» **Try it**:
Copy each line in the data that includes the word "Discovery".
### Working data
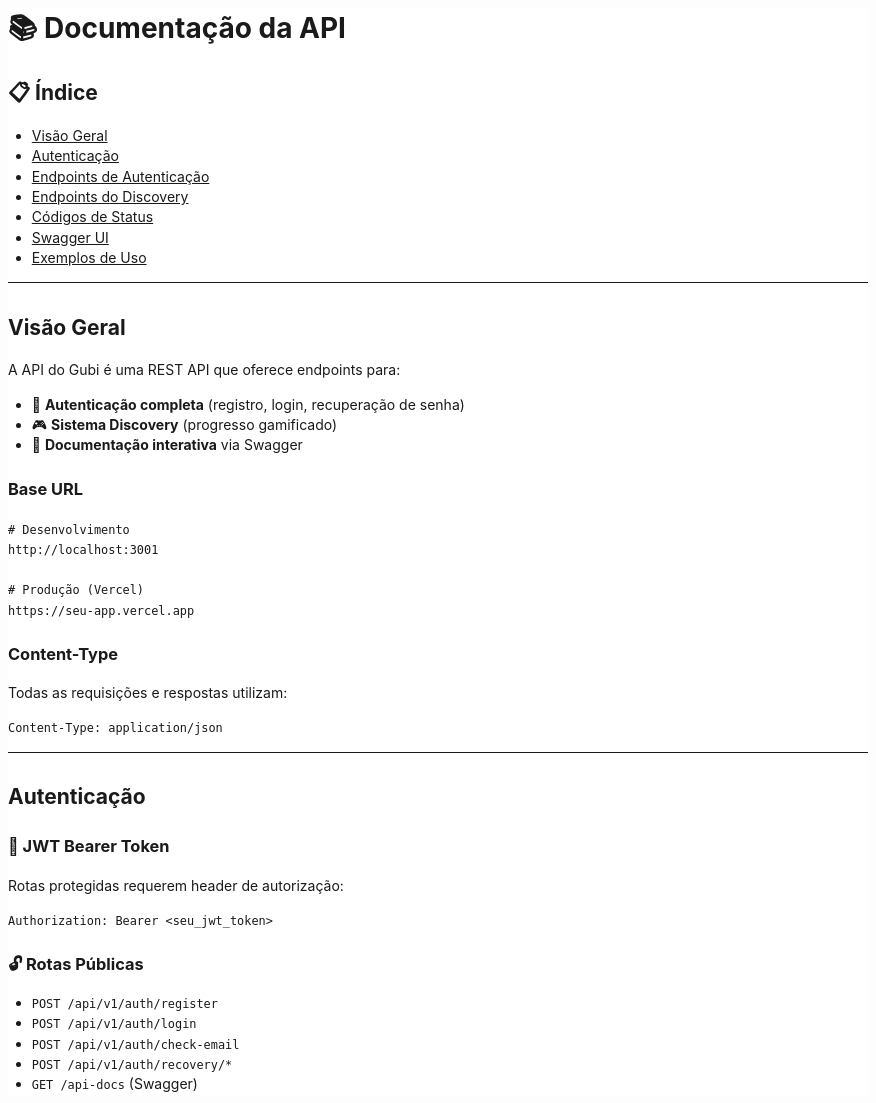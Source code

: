 # 📚 Documentação da API

## 📋 Índice
- [Visão Geral](#visão-geral)
- [Autenticação](#autenticação)
- [Endpoints de Autenticação](#endpoints-de-autenticação)
- [Endpoints do Discovery](#endpoints-do-discovery)
- [Códigos de Status](#códigos-de-status)
- [Swagger UI](#swagger-ui)
- [Exemplos de Uso](#exemplos-de-uso)

---

## Visão Geral

A API do Gubi é uma REST API que oferece endpoints para:

- 🔐 **Autenticação completa** (registro, login, recuperação de senha)
- 🎮 **Sistema Discovery** (progresso gamificado)
- 📖 **Documentação interativa** via Swagger

### Base URL
```
# Desenvolvimento
http://localhost:3001

# Produção (Vercel)
https://seu-app.vercel.app
```

### Content-Type
Todas as requisições e respostas utilizam:
```
Content-Type: application/json
```

---

## Autenticação

### 🔑 JWT Bearer Token
Rotas protegidas requerem header de autorização:
```
Authorization: Bearer <seu_jwt_token>
```

### 🔓 Rotas Públicas
- `POST /api/v1/auth/register`
- `POST /api/v1/auth/login`
- `POST /api/v1/auth/check-email`
- `POST /api/v1/auth/recovery/*`
- `GET /api-docs` (Swagger)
######
» **Solution for this problem**:
- [Endpoints do Discovery](#endpoints-do-discovery)
- 🎮 **Sistema Discovery** (progresso gamificado)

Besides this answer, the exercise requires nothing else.